Quand le monde et le Monde font leur miel du miel « contaminé »

7 Décembre 2017 , Rédigé par Seppi Publié dans #Abeilles, #Activisme, #Article scientifique

Quand le monde et le Monde font leur miel du miel « contaminé »

 

 

Le 5 octobre 2017 (date sur la toile), le Monde de M. Stéphane Foucart publiait avec gourmandise « Les trois quarts des miels du monde sont contaminés par des néonicotinoïdes ». Voilà une mauvaise nouvelle pour « la Planète » qui ne pouvait qu'être une bonne nouvelle pour les prêcheurs de l'apocalypse. Une nouvelle qui a eu beaucoup de succès dans les médias et sur les réseaux sociaux.

 

À vrai dire, la nouvelle n'était pas tellement mauvaise. Selon le chapô :

 

« Les concentrations de produits présenteraient un faible risque pour l’homme, mais sont susceptibles de provoquer des troubles pour les insectes. »

 

Un conditionnel qui n'est pas vraiment de prudence comme c'est souvent le cas : les concentrations sont en effet mesurables et peuvent être confrontées aux limites maximales de résidus. Mais un conditionnel apte à générer le doute et, surtout, l'inquiétude. S'agissant des insectes, on a bien une formule de prudence.

 

L'introduction est un pur bijou :

 

« Parfois surnommés "tueurs d’abeilles" pour le rôle déterminant qu’ils jouent dans le déclin d’Apis mellifera, les insecticides néonicotinoïdes – ou "néonics"... »

 

Mais non, M. Foucart, ils sont invariablement surnommés « tueurs d'abeilles », surtout par vous et vos collègues du Monde Planète !

 

Enfin... il s'agit d'une dissertation fondée sur « A worldwide survey of neonicotinoids in honey » (une étude mondiale des néonicotinoïdes dans le miel) de E. A. D. Mitchell, B. Mulhauser, M. Mulot, A. Mutabazi, G. Glauser et A. Aebi (texte complet ici). En voici le résumé :

 

« Des preuves croissantes du déclin mondial des pollinisateurs suscitent des préoccupations quant à la conservation de la biodiversité et le maintien des services écosystémiques. Les pesticides néonicotinoïdes ont été identifiés ou suspectés comme un facteur clé responsable de ce déclin. Nous avons évalué l'exposition globale des pollinisateurs aux néonicotinoïdes en analysant 198 échantillons de miel provenant du monde entier. Nous avons trouvé au moins un des cinq composés testés (acétamipride, clothianidine, imidaclopride, thiaclopride et thiaméthoxame) dans 75% de tous les échantillons, 45% des échantillons contenaient deux ou plus de ces composés, et 10% en contenaient quatre ou cinq.
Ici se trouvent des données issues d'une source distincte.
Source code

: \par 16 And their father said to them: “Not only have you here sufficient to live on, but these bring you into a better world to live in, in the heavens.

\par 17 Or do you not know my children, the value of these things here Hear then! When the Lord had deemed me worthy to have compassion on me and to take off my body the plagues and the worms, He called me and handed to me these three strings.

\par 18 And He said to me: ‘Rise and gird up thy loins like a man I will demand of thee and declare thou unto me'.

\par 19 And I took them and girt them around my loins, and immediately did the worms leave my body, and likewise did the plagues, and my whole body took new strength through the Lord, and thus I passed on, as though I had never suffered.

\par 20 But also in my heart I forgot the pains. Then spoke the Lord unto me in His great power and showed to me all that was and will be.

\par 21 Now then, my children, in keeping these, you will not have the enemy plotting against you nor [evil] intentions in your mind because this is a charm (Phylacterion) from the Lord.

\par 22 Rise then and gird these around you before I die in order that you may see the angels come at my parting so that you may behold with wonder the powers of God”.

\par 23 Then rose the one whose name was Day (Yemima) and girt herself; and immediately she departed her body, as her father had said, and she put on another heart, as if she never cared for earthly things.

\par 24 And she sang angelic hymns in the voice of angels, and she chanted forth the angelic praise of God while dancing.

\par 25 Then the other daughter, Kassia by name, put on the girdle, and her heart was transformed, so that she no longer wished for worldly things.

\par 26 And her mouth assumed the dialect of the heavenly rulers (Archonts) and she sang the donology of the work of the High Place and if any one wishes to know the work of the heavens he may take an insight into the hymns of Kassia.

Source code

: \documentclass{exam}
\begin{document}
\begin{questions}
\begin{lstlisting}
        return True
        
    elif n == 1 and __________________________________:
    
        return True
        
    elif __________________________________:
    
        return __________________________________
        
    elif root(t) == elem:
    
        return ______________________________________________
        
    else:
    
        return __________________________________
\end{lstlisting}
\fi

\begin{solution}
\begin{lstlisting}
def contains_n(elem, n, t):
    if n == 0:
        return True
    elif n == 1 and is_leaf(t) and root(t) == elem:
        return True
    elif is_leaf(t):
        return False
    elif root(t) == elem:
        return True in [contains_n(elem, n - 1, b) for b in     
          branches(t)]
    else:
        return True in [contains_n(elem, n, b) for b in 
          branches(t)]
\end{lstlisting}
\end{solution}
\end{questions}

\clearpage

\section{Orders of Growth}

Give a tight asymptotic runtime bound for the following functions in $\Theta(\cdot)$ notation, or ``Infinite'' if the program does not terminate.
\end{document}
Nos résultats confirment l'exposition des abeilles aux néonicotinoïdes dans leur alimentation à travers le monde. La coexistence de néonicotinoïdes et d'autres pesticides peut accroître les dommages causés aux pollinisateurs. Cependant, les concentrations détectées sont inférieures au niveau maximal de résidus autorisé pour la consommation humaine (moyenne ± erreur-type pour les échantillons positifs: 1,8 ± 0,56 nanogrammes par gramme). »

 

Encore un résumé qui enjolivent la réalité et fait dans le militantisme. Non, les auteurs n'ont pas «  évalué l'exposition globale des pollinisateurs aux néonicotinoïdes ».

 

Les résultats sont résumés dans le graphique suivant.

 

 

 

 

L'Université de Neuchâtel, en Suisse, a publié un communiqué de presse dont le résumé est comme suit :

 

« Trois quarts des miels produits à travers le monde contiennent des néonicotinoïdes, une famille de pesticides connue pour son rôle dans le déclin des abeilles. C’est le constat d’une étude publiée aujourd’hui dans la prestigieuse revue Science par un groupe interdisciplinaire de l’Université de Neuchâtel (UniNE) et du Jardin botanique de la Ville de Neuchâtel. Les concentrations en néonicotinoïdes mesurées restent cependant en dessous des normes maximales autorisées pour la consommation humaine. »

 

Remarquons que, invariablement, la revue Science est « prestigieuse »... Et surtout que, là où le Monde allègue au conditionnel d'anxiogénèse un « faible risque pour l’homme », l'UniNE affirme une conformité aux limites maximales de résidus.

 

Mais l'UniNE succombe aussi à l'emphase, s'agissant de la santé des abeilles :

 

« "Nous montrons que, selon les normes en vigueur, la très grande majorité des échantillons étudiés ne posent pas de souci pour la santé des consommateurs pour les cinq pesticides étudiés", commente Edward Mitchell, professeur au Laboratoire de la biodiversité du sol et principal auteur de l’article.

 

La situation est toutefois plus critique pour les abeilles. "Notre étude démontre qu’elles sont exposées dans le monde entier à des concentrations de néonicotinoïdes ayant des effets importants sur leur comportement, leur physiologie et leur reproduction", précise Alexandre Aebi. »

 

La deuxième allégation est dépourvue de fondement et relève du militantisme.

 

Les auteurs ont certes longuement brodé sur les effets des néonicotinoïdes et des autres pesticides dans leur article, en émettant des hypothèses voire affirmant des conclusions sur la base d'autres études ; mais leur travail s'est limité à doser des néonicotinoïdes dans des miels qui leur ont été apportés par des voyageurs.

 

Du reste, alléguer en titre « des néonicotinoïdes dans 75% des miels de la planète » sur la base de l'analyse de 198 échantillons – en outre de provenances non représentatives de l'ensemble du monde – revient à prendre quelques libertés avec la méthode et la prudence scientifiques. Cette allégation est peut-être exacte, mais elle n'est pas avérée par l'étude.

 

Nous pouvons aussi noter, avec peut-être un brin de cynisme, que si les auteurs ont pu analyser des miels « contaminés », c'est bien qu'il y a eu des abeilles pour les produire.

 

Et que les chercheurs succombent au syndrome du marteau de Maslow, en voulant en dernière analyse faire la peau aux néonicotinoïdes. Cette obsession a pour résultat de laisser des pans entiers de la science en friches. Les victimes ? Les abeilles et la biodiversité.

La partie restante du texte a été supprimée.